→ **Exercise aim**
Copy out each line of the material in which the word "have" can be found.

→ **Record set**
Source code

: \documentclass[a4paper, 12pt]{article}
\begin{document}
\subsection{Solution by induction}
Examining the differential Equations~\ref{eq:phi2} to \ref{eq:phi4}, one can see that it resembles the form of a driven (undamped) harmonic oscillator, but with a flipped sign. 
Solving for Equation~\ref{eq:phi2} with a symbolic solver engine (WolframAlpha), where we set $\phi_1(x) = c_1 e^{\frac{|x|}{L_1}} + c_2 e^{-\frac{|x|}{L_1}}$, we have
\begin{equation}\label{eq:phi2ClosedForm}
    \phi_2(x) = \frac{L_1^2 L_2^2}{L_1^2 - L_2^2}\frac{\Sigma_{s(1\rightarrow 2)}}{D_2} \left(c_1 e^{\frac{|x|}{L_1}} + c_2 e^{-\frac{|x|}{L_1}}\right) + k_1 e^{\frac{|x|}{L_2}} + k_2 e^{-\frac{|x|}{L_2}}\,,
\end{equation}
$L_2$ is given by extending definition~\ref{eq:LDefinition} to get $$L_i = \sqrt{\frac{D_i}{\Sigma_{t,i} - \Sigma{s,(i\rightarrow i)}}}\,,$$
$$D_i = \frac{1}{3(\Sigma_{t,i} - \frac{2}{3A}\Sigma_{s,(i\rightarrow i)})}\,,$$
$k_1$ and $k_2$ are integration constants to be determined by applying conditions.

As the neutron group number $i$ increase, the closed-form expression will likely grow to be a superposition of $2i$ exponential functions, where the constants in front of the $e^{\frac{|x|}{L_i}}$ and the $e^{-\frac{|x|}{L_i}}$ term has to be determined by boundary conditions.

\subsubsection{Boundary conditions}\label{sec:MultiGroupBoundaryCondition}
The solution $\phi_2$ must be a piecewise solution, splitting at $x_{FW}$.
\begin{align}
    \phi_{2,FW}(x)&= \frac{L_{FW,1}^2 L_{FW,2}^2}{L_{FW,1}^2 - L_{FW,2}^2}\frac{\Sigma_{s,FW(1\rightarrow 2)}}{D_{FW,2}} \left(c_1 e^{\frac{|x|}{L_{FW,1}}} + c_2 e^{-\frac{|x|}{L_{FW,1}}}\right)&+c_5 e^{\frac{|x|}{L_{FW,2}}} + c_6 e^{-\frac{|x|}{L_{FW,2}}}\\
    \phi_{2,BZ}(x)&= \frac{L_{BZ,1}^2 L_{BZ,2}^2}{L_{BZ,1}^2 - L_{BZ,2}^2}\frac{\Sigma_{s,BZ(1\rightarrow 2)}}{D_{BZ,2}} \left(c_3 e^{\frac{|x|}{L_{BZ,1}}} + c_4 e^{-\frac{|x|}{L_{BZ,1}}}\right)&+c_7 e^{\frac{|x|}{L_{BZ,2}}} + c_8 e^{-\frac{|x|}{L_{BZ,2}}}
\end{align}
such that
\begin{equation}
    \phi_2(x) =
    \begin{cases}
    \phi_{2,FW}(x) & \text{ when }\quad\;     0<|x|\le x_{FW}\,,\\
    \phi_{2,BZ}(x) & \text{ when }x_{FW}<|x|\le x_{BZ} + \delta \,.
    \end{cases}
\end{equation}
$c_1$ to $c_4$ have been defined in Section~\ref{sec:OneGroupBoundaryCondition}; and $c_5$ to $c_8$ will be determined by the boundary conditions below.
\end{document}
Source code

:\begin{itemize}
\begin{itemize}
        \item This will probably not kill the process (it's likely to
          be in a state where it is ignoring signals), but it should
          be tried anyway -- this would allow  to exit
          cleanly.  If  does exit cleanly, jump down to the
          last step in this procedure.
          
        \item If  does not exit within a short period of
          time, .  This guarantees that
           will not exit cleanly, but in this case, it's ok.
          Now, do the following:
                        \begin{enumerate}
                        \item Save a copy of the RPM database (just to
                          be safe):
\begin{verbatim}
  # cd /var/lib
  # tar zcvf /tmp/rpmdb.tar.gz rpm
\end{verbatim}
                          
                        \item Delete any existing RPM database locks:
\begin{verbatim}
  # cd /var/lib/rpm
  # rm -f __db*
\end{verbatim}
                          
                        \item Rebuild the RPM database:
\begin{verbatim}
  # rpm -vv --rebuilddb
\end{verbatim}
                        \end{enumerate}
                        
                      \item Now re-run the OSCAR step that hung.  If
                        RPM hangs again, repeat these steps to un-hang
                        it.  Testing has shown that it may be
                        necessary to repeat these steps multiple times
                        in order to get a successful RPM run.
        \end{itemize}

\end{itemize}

→ **Result for this exercise**
Solving for Equation~\ref{eq:phi2} with a symbolic solver engine (WolframAlpha), where we set $\phi_1(x) = c_1 e^{\frac{|x|}{L_1}} + c_2 e^{-\frac{|x|}{L_1}}$, we have
$c_1$ to $c_4$ have been defined in Section~\ref{sec:OneGroupBoundaryCondition}; and $c_5$ to $c_8$ will be determined by the boundary conditions below.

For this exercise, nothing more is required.